PROBLEM: Produce word for word the lines of the data below running from the one that has "- Support virtual" to the one that has "- Add pl file", inclusive, and no others.

SUPPLIED ENTRIES:
=======

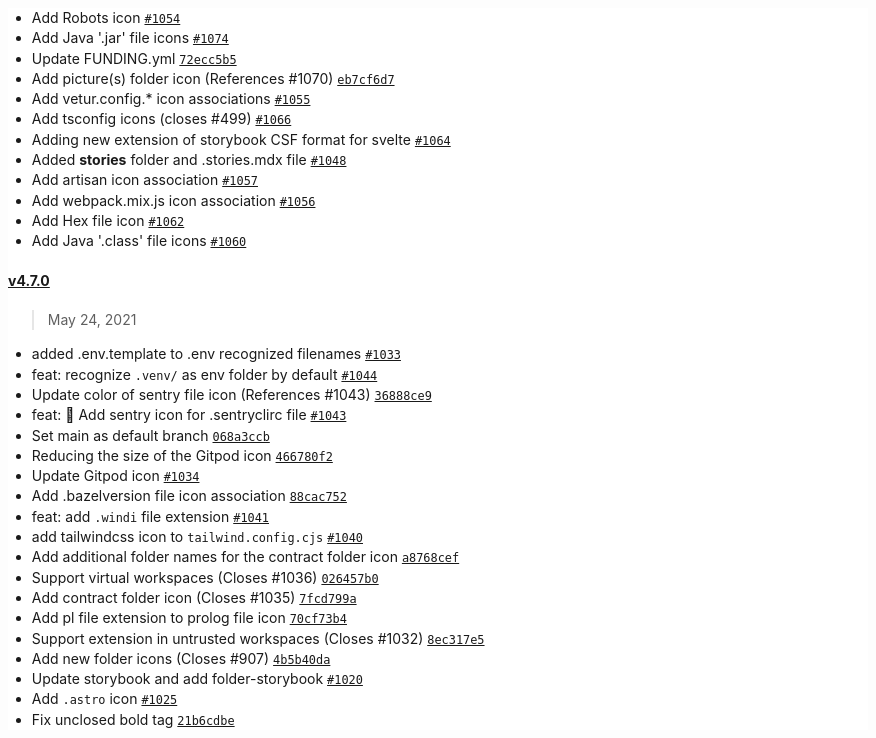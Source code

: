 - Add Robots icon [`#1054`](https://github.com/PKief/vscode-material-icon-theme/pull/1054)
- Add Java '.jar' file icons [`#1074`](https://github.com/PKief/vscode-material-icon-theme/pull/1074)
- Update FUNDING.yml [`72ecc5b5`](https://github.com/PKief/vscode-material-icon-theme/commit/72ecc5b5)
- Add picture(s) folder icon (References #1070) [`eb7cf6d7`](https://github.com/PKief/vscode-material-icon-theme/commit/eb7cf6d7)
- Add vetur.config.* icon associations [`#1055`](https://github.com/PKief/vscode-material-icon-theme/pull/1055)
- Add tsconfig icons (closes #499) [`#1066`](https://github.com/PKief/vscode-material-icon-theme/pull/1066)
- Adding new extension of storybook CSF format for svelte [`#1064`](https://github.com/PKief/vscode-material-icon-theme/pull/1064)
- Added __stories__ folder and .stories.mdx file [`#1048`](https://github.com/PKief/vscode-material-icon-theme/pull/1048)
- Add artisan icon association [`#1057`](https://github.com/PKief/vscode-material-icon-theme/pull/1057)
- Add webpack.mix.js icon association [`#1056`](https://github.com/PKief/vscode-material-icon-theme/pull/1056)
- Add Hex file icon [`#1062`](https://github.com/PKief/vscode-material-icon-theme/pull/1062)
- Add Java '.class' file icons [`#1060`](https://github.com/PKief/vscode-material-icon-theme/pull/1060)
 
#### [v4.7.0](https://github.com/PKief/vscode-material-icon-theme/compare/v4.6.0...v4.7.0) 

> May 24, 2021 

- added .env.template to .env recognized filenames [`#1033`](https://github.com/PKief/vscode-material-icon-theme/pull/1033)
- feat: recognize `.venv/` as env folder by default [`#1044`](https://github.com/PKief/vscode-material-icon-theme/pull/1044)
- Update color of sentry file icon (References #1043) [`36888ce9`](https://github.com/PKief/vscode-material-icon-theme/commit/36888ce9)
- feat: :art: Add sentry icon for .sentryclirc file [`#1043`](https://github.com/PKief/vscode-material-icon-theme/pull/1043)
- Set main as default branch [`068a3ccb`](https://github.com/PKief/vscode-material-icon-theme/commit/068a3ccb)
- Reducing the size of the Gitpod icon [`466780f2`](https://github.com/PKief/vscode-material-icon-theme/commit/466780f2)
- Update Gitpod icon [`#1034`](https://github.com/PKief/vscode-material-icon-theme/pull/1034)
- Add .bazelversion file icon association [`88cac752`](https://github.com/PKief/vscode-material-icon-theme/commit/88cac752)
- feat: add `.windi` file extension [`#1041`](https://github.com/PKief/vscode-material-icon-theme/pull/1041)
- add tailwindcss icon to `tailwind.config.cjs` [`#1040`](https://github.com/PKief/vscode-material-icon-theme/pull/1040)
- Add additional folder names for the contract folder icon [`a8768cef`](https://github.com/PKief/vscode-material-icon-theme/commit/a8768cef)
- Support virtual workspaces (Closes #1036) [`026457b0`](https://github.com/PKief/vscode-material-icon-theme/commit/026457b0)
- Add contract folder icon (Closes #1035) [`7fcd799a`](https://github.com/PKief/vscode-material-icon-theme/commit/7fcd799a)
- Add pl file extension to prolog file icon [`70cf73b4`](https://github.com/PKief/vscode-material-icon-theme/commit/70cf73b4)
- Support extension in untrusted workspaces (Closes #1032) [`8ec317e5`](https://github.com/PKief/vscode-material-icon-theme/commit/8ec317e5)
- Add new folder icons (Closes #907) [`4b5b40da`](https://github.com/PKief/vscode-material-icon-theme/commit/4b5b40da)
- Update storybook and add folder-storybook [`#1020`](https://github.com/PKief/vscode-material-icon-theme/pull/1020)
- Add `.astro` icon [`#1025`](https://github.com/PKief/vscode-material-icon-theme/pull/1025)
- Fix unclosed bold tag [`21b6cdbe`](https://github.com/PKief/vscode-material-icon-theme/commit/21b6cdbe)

=======

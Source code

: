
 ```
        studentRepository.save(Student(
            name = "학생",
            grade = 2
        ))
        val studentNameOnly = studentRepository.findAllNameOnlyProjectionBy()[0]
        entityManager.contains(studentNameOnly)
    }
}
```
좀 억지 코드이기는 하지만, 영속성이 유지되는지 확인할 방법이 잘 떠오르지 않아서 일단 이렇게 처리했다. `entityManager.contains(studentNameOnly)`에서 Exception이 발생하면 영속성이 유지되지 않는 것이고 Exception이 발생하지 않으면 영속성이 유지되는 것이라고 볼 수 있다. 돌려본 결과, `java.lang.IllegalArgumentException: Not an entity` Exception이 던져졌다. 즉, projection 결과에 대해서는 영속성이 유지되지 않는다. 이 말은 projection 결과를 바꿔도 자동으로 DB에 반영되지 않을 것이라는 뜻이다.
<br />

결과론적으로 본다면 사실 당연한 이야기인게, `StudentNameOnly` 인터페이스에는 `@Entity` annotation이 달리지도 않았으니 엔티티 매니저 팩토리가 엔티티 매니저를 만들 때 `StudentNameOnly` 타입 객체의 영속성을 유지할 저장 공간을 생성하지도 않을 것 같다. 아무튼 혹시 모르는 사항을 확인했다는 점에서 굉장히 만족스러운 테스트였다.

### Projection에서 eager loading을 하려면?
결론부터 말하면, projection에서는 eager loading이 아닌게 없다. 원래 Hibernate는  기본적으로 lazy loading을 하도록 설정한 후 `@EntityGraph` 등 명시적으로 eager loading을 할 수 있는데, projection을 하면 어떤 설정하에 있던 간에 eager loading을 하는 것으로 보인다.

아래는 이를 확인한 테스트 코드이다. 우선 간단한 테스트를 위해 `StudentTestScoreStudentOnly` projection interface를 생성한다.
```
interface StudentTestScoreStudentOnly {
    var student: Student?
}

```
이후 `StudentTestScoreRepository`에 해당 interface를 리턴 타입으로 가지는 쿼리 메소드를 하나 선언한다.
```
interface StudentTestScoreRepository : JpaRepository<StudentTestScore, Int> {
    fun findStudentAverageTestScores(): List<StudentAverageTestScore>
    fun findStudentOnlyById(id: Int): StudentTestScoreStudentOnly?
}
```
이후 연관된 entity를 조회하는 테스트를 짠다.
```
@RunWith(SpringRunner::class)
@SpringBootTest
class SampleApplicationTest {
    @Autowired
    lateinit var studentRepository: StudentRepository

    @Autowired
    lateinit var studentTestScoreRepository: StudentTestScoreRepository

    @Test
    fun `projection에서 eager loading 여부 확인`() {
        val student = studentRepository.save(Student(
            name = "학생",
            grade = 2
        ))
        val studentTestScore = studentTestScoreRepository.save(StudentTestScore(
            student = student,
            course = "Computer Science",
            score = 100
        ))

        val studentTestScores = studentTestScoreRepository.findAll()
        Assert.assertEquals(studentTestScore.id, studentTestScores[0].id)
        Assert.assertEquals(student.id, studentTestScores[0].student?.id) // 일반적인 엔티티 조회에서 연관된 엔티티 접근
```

=======

ANSWER SECTION:
- Support virtual workspaces (Closes #1036) [`026457b0`](https://github.com/PKief/vscode-material-icon-theme/commit/026457b0)
- Add contract folder icon (Closes #1035) [`7fcd799a`](https://github.com/PKief/vscode-material-icon-theme/commit/7fcd799a)
- Add pl file extension to prolog file icon [`70cf73b4`](https://github.com/PKief/vscode-material-icon-theme/commit/70cf73b4)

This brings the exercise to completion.